This piece by Swiss journalist and author Daniel Wermus was first published by The Essential Edge Monday, 10 June, 2013.

VERSION FRANCAISE. Genève, tes journalistes foutent le camp ! Aucune statistique officielle ne le confirme, mais les Mohicans du Palais des Nations hantent des salles de presse devenues quasi désertes. Les briefings onusiens, mardi et vendredi, rassemblent encore 20 à 30 correspondants sur 200 accrédités. Beaucoup sont des freelance qui peinent de plus en plus à vendre – et pas cher – les menus techniques et institutionnels que lisent des porte-parole payés pour communiquer ce que leur organisation intergouvernementale a le droit de divulguer, en éludant au mieux les questions gênantes.

Les correspondants qui restent à Genève (souvent non remplacés lorsqu’ils partent) se diversifient : avalanches, agonie du secret bancaire, FIFA, élections fédérales, voire Bruxelles ou Paris. Alarmant : depuis peu les agences, qui assuraient coûte que coûte la présence de Genève sur la media map du monde, réduisent. La dépêche en moyenne ne fait que 300-400 mots contre 600-700 il y a quelques années. AP n’a plus qu’un journaliste contre cinq il y a peu. DPA est partie.

On connaît les raisons du blues : franc fort, crise des médias, possibilités offertes par internet. A distance, des journalistes étasuniens jamais vus à Genève ont ainsi débusqué un scandale à l’OMPI sur des ordinateurs livrés à la Corée du Nord. Genève n’a presque plus de sommets politiques qui attirent la presse et ses bureaux onusiens lancent leurs rapports à Dubaï, Londres ou Bali…
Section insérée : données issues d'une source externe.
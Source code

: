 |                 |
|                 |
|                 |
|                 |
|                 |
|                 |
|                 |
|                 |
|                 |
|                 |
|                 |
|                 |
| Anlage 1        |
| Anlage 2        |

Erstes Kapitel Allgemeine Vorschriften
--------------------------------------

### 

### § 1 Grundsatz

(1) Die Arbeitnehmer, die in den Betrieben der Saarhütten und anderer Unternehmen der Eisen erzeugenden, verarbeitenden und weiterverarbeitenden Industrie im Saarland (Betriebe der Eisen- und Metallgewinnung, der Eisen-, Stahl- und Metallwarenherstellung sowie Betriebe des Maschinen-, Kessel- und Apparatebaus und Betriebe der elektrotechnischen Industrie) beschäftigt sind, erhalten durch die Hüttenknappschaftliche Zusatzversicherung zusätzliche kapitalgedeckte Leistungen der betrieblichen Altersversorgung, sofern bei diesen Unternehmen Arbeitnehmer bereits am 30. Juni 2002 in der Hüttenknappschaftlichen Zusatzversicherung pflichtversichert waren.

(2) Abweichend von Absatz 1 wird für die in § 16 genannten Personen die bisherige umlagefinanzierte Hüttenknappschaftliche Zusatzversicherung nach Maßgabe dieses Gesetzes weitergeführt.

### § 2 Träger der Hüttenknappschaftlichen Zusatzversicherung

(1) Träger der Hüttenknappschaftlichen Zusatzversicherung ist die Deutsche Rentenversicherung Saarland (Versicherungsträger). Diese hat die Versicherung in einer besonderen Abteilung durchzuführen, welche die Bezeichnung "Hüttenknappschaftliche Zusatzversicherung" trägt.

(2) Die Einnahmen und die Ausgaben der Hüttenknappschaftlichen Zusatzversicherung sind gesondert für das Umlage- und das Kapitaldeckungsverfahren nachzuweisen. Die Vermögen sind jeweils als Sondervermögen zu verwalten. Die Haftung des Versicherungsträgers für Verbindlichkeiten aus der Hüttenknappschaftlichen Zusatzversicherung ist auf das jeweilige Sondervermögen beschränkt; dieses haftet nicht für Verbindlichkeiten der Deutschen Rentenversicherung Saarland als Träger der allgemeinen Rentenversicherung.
Gênant pour la cité lémanique, qui perd sa caisse de résonnance. Grave surtout pour les soucis de l’humanité, gérés en grande partie ici. Cette pépinière de changements mondiaux qu’on ne peut raconter en cinq lignes mériterait une dramaturgie à la hauteur de la partie unique qui se joue à Genève – l’essor d’une gouvernance mondiale chancelante. Elle a besoin d’un quatrième pouvoir sur place pour scruter et questionner à fond ces processus encore trop élitaires, trop opaques.

Gênant aussi pour l’ONU qui – à côté de ses échecs – mène à Genève des tâches extraordinaires, comme par exemple la transition vers une économie verte : emplois, commerce et finance durable. Mais elle reste incapable d’en faire un story-telling excitant pour le public. Incapable de mettre en avant ses meilleurs éléments, des femmes et des hommes qui – à côté de bureaucrates gris souris – consacrent leur vie à promouvoir des solutions pour un monde meilleur.

Repenser la narration des défis planétaires, avec visages, visions, coups de gueule et coups fourrés, voilà une responsabilité pour les médias… Mais cette immense tâche d’intérêt public, non rentable (au départ en tout cas), doit être encouragée politiquement et financièrement. Notamment par l’Etat hôte, qui devrait créer des événements, des interactions dynamiques entre acteurs des changements, des chocs d’idées et de projets. Non seulement pour stopper l’hémorragie. Aussi pour réinventer un journalisme passionnant et nécessaire.